* [WORK TASK]:
Would you please copy every line below that includes the string "bruke"?

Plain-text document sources
-*-*-

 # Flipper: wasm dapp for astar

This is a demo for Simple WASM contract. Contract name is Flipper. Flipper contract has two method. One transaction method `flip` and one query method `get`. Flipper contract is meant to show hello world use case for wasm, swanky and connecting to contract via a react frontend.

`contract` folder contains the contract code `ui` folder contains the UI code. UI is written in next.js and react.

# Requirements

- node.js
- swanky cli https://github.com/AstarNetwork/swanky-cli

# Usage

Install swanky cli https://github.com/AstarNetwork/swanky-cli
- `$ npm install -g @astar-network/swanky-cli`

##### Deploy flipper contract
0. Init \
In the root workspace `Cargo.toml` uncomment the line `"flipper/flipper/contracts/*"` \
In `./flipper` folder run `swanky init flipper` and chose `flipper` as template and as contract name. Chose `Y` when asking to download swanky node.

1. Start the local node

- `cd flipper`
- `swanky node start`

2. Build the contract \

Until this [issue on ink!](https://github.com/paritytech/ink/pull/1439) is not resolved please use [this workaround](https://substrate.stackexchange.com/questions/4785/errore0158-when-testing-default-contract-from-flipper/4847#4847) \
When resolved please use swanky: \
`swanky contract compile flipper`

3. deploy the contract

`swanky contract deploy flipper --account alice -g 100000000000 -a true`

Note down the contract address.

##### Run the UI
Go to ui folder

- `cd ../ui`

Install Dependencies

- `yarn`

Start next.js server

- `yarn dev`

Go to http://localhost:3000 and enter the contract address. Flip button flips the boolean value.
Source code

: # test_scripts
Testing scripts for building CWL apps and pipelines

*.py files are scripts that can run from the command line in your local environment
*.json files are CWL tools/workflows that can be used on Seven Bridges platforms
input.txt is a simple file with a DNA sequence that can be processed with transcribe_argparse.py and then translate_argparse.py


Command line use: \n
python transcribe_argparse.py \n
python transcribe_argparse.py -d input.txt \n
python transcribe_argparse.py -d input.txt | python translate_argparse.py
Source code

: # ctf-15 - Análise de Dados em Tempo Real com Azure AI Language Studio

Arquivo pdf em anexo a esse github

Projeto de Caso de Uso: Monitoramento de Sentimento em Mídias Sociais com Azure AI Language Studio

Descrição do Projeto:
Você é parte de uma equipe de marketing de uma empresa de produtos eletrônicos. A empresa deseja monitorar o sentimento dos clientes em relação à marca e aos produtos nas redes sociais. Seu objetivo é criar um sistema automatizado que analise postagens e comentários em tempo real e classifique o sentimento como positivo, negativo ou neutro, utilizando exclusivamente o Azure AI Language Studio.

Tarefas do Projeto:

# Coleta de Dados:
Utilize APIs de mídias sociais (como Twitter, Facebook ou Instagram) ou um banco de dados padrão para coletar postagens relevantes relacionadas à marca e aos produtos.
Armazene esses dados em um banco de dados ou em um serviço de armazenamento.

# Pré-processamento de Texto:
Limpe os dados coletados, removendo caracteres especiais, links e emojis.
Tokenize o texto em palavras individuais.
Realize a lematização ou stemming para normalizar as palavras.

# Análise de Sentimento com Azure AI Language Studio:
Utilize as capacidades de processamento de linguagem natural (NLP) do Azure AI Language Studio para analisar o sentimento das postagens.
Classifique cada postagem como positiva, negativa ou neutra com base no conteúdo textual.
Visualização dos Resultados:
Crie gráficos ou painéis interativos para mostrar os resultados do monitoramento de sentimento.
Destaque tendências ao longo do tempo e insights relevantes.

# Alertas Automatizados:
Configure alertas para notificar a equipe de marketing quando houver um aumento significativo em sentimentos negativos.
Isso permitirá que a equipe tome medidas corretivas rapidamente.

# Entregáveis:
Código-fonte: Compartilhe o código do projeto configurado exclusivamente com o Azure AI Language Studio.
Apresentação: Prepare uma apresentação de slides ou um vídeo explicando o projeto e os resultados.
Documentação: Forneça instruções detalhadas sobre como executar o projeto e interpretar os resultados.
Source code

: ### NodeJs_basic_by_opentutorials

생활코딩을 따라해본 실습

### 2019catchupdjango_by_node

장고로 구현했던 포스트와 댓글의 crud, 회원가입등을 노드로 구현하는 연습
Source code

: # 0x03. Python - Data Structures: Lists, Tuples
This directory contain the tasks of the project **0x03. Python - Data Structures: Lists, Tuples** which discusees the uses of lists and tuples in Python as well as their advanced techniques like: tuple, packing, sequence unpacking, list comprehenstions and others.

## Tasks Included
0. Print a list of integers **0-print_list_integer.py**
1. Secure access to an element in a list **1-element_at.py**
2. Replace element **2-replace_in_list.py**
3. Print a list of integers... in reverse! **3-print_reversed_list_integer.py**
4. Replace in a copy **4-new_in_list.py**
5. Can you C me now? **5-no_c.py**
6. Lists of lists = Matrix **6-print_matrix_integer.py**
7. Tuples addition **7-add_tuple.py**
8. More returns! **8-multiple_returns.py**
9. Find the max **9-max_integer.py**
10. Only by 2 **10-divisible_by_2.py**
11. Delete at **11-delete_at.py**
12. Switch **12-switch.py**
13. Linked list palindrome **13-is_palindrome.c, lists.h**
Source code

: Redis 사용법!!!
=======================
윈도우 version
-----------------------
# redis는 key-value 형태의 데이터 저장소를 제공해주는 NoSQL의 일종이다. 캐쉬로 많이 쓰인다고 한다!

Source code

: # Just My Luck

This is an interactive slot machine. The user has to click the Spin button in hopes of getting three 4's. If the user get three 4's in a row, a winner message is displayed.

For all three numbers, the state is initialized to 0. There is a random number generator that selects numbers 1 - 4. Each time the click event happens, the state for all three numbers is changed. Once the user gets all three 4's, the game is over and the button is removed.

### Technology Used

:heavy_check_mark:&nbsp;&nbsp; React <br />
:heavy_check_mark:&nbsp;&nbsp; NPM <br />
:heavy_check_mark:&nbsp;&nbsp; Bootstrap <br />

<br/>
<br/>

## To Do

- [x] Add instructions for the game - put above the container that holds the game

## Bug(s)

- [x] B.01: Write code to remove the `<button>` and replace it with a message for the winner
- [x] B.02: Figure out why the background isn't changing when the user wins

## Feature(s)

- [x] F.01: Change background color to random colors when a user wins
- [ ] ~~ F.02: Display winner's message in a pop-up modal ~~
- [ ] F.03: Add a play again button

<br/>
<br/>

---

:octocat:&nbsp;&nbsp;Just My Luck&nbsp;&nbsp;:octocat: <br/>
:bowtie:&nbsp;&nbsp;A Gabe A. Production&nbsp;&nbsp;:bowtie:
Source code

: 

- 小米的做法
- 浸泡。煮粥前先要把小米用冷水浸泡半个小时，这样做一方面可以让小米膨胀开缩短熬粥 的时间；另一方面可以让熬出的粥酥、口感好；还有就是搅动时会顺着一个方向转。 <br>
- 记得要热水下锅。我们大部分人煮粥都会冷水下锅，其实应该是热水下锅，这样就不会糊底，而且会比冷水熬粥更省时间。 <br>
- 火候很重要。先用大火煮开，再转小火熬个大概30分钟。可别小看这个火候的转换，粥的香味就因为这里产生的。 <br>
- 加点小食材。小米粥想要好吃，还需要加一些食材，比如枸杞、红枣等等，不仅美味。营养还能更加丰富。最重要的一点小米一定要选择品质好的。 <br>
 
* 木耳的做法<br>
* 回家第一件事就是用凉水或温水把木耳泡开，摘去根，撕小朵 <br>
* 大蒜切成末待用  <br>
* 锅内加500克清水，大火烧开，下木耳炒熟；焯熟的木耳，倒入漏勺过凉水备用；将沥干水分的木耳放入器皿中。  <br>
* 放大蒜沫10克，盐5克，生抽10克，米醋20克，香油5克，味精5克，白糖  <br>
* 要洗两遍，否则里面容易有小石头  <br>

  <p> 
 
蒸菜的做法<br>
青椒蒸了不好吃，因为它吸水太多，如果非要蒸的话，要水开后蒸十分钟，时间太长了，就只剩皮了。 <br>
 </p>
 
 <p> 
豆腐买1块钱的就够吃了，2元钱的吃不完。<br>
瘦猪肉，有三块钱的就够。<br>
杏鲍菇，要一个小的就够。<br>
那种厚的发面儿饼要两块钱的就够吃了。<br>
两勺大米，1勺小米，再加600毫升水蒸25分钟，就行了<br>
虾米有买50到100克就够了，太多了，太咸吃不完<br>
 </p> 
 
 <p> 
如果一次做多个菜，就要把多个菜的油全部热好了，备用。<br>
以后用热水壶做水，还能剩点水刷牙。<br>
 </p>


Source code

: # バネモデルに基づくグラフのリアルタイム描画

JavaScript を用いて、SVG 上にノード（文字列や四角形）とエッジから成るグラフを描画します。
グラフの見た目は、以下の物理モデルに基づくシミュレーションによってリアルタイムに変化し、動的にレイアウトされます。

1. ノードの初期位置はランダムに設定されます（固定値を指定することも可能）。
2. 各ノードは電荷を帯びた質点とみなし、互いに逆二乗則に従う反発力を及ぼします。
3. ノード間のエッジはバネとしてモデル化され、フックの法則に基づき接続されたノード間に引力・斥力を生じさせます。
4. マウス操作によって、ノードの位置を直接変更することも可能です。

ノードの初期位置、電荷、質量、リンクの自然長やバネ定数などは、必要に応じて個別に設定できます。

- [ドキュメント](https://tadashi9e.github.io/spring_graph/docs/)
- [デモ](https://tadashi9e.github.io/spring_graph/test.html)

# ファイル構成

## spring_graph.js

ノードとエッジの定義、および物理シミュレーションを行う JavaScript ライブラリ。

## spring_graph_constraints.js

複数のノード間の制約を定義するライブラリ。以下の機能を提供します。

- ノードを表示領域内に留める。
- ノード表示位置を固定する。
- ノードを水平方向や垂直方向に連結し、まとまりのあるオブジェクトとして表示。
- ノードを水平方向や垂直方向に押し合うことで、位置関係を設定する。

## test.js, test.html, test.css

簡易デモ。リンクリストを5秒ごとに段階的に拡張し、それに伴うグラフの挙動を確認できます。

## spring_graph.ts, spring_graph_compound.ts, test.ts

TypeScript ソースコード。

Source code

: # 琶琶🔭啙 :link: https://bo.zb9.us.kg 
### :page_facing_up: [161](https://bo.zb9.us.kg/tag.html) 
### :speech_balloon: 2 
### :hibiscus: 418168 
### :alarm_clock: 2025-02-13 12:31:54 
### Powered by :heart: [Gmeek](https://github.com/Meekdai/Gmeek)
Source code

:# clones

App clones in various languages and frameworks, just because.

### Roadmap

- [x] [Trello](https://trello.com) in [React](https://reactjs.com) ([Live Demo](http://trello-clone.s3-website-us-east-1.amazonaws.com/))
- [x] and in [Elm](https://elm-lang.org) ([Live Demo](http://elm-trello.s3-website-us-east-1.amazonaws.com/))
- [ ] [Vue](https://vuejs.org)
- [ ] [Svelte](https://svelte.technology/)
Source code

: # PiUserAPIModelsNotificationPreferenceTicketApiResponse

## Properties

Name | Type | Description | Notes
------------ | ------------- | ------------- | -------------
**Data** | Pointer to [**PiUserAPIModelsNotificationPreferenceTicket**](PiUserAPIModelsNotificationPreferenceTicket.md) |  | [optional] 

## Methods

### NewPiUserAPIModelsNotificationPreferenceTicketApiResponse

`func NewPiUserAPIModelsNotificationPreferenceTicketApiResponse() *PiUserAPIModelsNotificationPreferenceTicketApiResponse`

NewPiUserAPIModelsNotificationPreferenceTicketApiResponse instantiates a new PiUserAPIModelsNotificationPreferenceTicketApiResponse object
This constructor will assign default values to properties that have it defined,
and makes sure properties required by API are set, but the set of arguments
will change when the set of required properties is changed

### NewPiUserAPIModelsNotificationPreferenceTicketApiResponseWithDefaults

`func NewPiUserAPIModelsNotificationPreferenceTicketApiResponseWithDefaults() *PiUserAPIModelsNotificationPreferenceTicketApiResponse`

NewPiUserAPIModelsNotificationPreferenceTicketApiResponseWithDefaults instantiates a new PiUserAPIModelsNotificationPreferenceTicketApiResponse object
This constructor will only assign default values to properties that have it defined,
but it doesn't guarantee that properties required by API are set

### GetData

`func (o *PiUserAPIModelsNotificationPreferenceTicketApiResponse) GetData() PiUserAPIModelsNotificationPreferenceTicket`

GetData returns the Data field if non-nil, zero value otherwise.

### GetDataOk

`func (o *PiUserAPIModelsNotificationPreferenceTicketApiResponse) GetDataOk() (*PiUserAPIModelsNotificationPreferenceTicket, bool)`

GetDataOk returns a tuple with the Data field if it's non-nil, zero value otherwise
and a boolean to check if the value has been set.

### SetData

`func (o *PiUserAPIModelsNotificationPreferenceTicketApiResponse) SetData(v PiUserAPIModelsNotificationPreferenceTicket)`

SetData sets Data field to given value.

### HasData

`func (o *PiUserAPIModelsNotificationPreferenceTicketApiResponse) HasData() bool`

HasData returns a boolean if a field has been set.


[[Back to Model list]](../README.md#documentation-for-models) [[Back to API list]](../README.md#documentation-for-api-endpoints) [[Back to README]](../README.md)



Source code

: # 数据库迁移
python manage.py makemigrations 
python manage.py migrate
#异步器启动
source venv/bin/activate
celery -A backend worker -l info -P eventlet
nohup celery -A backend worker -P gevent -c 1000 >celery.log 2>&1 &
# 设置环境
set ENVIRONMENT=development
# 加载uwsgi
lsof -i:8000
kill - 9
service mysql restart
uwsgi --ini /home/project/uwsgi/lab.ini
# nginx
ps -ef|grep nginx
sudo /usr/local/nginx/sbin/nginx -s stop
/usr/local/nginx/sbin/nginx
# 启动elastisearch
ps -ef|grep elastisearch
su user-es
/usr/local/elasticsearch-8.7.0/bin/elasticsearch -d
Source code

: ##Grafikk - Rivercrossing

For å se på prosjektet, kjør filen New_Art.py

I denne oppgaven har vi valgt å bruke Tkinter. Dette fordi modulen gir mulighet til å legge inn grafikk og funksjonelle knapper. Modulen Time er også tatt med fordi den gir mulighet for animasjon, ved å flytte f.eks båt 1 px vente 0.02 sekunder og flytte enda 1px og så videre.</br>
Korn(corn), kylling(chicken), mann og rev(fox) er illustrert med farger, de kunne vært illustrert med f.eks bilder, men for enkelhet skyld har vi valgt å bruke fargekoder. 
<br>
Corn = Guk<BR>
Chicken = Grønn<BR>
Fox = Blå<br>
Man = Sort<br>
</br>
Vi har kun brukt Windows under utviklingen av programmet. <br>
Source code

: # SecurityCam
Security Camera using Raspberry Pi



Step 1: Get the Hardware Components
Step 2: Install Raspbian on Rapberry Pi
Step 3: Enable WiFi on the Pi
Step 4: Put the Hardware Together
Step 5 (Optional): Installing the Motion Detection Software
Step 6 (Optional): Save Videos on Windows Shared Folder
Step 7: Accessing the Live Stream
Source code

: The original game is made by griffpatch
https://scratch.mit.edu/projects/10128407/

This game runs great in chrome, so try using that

-*-*-

* [EXERCISE ANSWER]:
I denne oppgaven har vi valgt å bruke Tkinter. Dette fordi modulen gir mulighet til å legge inn grafikk og funksjonelle knapper. Modulen Time er også tatt med fordi den gir mulighet for animasjon, ved å flytte f.eks båt 1 px vente 0.02 sekunder og flytte enda 1px og så videre.</br>
Korn(corn), kylling(chicken), mann og rev(fox) er illustrert med farger, de kunne vært illustrert med f.eks bilder, men for enkelhet skyld har vi valgt å bruke fargekoder. 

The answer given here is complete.